* [What you should do]:
Look through the listing and locate every line containing the word "notebook"; copy those lines.

* [Supplied information]:
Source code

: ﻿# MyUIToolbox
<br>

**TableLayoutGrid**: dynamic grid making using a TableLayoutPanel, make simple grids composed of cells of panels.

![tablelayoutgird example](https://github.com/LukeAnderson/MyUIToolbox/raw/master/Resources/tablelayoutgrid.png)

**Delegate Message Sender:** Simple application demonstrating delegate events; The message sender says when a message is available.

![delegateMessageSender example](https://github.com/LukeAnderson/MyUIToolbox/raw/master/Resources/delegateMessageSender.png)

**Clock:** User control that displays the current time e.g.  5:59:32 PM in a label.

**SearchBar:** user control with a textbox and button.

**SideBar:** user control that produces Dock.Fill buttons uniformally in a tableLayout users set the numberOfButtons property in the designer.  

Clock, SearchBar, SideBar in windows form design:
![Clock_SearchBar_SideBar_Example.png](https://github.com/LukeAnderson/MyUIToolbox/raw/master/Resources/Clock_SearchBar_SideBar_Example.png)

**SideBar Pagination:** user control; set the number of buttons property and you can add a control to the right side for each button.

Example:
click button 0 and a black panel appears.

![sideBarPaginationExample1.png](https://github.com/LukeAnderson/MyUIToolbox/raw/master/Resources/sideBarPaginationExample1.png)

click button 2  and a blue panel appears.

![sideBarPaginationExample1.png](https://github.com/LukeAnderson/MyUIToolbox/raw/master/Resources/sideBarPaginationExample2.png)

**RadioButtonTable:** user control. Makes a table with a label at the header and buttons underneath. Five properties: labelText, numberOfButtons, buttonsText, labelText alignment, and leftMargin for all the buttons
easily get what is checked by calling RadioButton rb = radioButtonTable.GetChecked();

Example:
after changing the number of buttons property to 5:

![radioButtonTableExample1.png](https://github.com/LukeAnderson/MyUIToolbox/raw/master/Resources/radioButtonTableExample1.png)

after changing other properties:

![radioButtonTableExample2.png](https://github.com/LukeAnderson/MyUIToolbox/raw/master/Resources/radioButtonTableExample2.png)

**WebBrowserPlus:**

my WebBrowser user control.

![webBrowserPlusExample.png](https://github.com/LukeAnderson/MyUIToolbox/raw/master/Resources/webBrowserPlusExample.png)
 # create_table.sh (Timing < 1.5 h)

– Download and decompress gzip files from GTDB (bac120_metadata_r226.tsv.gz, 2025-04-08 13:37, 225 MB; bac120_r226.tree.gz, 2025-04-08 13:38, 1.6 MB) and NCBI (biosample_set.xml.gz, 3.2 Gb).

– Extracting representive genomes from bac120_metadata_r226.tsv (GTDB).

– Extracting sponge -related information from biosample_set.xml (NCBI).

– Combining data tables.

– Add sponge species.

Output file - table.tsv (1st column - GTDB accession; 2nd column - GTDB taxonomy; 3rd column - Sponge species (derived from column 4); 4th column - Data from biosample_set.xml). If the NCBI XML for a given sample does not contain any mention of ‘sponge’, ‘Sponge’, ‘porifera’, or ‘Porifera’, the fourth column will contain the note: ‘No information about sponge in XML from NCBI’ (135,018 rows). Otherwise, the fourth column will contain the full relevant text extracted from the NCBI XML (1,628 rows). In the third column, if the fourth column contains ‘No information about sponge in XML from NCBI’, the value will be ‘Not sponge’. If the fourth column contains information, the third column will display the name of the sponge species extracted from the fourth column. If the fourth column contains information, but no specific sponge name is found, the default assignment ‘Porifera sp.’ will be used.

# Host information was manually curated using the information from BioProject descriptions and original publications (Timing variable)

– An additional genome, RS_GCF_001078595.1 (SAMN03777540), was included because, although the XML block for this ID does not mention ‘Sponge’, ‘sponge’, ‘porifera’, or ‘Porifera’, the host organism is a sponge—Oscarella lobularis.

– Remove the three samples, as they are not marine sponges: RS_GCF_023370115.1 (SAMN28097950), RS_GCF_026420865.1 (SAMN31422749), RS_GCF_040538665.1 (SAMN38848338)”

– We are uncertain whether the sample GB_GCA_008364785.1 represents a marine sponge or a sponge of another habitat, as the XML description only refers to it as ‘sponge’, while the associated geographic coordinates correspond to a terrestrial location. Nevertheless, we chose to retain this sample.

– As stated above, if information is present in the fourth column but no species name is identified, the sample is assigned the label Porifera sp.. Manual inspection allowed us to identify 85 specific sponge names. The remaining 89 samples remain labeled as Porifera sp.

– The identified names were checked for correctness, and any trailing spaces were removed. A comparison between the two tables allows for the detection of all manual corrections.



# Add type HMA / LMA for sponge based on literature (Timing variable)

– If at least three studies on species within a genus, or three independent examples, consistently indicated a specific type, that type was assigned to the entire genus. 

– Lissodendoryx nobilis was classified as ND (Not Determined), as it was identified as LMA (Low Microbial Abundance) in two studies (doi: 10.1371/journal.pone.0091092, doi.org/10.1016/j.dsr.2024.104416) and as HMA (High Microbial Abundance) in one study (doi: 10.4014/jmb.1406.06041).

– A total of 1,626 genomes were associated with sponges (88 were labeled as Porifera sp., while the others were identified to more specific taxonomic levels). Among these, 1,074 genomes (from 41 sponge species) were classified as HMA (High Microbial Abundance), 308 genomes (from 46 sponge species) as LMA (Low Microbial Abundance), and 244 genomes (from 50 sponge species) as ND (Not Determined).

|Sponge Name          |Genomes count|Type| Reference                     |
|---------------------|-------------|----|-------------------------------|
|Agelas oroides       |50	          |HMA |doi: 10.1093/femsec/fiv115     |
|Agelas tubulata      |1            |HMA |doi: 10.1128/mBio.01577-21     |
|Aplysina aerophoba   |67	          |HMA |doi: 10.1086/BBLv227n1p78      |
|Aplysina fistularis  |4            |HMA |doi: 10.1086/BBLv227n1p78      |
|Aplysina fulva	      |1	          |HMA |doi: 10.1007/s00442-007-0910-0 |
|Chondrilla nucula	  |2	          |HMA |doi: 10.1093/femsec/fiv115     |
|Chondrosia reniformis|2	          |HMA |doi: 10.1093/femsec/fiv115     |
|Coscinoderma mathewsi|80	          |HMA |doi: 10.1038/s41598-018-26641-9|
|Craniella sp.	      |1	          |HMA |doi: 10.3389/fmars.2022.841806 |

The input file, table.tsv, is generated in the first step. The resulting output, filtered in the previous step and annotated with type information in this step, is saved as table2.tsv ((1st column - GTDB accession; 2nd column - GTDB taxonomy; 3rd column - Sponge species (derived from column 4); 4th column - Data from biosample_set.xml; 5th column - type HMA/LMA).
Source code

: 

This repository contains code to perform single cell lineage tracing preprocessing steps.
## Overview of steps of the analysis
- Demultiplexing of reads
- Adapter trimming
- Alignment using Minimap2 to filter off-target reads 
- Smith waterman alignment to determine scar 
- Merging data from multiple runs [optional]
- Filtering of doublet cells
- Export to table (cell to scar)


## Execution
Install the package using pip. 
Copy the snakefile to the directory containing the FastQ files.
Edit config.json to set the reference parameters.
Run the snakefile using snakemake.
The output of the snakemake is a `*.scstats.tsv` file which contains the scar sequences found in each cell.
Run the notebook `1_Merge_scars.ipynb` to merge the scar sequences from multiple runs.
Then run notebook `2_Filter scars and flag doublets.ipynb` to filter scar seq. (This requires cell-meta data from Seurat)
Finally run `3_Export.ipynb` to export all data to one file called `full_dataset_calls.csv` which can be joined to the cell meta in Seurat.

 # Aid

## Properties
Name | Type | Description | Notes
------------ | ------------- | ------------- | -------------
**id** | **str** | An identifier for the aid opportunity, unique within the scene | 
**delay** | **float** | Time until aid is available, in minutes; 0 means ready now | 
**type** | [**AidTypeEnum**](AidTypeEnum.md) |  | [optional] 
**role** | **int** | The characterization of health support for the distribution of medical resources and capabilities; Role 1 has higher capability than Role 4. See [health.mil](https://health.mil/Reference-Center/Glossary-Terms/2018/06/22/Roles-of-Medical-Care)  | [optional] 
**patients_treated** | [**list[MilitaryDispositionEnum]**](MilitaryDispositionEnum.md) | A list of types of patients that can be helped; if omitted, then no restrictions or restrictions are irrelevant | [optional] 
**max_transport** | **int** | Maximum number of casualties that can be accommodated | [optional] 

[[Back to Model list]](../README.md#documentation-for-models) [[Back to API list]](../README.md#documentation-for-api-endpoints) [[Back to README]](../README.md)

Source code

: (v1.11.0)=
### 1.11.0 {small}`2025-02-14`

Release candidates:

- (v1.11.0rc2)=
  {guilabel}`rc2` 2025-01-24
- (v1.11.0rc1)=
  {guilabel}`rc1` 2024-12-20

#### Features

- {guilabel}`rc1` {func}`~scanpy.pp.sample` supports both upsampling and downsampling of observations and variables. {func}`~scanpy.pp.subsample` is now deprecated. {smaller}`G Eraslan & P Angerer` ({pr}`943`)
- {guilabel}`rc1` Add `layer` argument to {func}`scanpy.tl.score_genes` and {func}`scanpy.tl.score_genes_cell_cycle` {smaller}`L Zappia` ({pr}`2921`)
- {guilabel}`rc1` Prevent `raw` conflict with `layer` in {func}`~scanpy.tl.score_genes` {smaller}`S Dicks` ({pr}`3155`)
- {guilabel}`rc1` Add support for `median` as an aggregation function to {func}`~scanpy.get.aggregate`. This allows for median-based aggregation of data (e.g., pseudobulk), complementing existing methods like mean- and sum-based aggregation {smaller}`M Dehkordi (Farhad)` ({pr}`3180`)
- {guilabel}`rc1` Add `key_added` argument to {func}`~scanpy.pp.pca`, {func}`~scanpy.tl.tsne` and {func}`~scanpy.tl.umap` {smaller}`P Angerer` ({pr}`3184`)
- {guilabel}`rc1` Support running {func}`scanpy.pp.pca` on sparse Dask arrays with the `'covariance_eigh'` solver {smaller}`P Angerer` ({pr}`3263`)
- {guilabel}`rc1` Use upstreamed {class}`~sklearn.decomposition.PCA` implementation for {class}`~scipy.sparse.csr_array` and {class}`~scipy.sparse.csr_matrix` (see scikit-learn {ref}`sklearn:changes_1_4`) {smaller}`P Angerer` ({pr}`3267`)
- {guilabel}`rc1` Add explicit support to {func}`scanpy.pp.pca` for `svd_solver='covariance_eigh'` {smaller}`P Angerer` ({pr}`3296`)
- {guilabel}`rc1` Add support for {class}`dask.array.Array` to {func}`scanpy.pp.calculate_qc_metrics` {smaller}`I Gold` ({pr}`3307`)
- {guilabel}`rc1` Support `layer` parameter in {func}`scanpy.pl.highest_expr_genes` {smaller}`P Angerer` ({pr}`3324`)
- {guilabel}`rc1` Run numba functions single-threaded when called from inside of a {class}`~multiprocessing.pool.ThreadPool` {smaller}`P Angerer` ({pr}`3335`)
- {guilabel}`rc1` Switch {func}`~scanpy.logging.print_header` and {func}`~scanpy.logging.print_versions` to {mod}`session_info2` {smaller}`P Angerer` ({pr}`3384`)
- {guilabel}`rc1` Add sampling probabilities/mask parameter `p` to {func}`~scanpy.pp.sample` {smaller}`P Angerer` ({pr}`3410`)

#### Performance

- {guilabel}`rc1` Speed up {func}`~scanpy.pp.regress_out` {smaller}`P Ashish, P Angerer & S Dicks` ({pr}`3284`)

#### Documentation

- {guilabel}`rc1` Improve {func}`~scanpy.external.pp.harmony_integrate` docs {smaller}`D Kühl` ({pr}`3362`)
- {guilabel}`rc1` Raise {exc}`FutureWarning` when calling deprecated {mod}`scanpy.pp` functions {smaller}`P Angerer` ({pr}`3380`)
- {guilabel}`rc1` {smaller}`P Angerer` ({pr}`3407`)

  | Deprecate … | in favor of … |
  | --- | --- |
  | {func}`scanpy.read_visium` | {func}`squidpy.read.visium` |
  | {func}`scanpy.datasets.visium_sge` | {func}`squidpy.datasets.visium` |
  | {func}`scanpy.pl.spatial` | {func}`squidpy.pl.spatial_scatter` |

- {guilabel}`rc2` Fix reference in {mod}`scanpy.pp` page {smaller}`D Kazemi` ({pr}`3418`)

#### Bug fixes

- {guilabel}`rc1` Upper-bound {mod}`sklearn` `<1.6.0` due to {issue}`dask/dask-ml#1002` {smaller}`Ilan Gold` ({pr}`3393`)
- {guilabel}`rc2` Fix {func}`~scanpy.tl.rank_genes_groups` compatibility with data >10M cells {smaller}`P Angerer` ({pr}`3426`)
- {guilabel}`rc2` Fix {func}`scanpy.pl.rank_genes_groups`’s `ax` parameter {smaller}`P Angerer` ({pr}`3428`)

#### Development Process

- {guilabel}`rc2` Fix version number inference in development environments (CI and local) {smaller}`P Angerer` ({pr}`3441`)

* [Solution to this exercise]:
Run the notebook `1_Merge_scars.ipynb` to merge the scar sequences from multiple runs.
Then run notebook `2_Filter scars and flag doublets.ipynb` to filter scar seq. (This requires cell-meta data from Seurat)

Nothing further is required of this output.